Unknown — "Marble statue of a girl" (1st or 2nd century CE), public domain
Imperium zu verkaufen
Didius Julianus ergriff die Macht nicht mit Truppen oder Senatsbeschluss. Er ging einfach zur Prätorianergarde und bot mehr Geld als sein Konkurrent. In einer einzigen Nacht wurde Roms höchste Ehre an den Meistbietenden verkauft.
Der Preis der Macht
Es war das Jahr 193 n. Chr. – Roms Elitesoldaten ermordeten den Kaiser und versteigerten den Thron. Julianus versprach jedem Gardisten ein Jahresgehalt – 25.000 Sesterzen – nur für ihre Unterstützung. Die Stadt tobte. Politiker, Priester und selbst Marktverkäufer schrien auf.
Eine Herrschaft, die man an Tagen zählen kann
Julianus regierte gerade mal neun Wochen. Als eine echte Armee auf Rom zumarschierte, wechselte die Garde erneut die Seiten – das letzte Gebot des Kaisers war ein Gnadengesuch, das niemand mehr hören wollte.

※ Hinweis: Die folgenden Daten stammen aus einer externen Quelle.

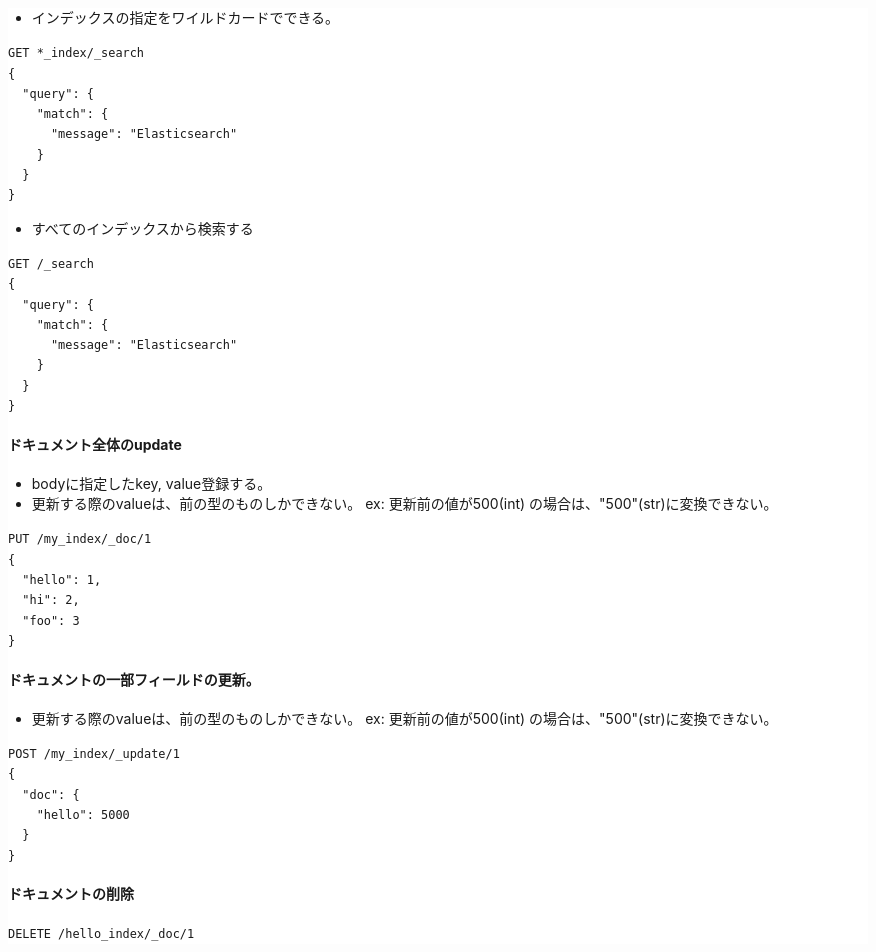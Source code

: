 
- インデックスの指定をワイルドカードでできる。

```
GET *_index/_search
{
  "query": {
    "match": {
      "message": "Elasticsearch"
    }
  }
}
```

-  すべてのインデックスから検索する

```
GET /_search
{
  "query": {
    "match": {
      "message": "Elasticsearch"
    }
  }
}
```

#### ドキュメント全体のupdate

- bodyに指定したkey, value登録する。
- 更新する際のvalueは、前の型のものしかできない。 ex: 更新前の値が500(int) の場合は、"500"(str)に変換できない。

```
PUT /my_index/_doc/1
{
  "hello": 1,
  "hi": 2,
  "foo": 3
}
```

#### ドキュメントの一部フィールドの更新。

- 更新する際のvalueは、前の型のものしかできない。 ex: 更新前の値が500(int) の場合は、"500"(str)に変換できない。

```
POST /my_index/_update/1
{
  "doc": {
    "hello": 5000
  }
}
```

#### ドキュメントの削除

```
DELETE /hello_index/_doc/1
```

Die Prätorianergarde, Roms Elitetruppe, versteigerte das Imperium nach dem Mord am letzten Kaiser buchstäblich. Didius Julianus, einst angesehener Senator, überbot seinen Rivalen mit 25.000 Sesterzen pro Gardist. Seine Herrschaft war von Anfang an zum Scheitern verurteilt – die Römer verachteten das Schauspiel und forderten sein Blut.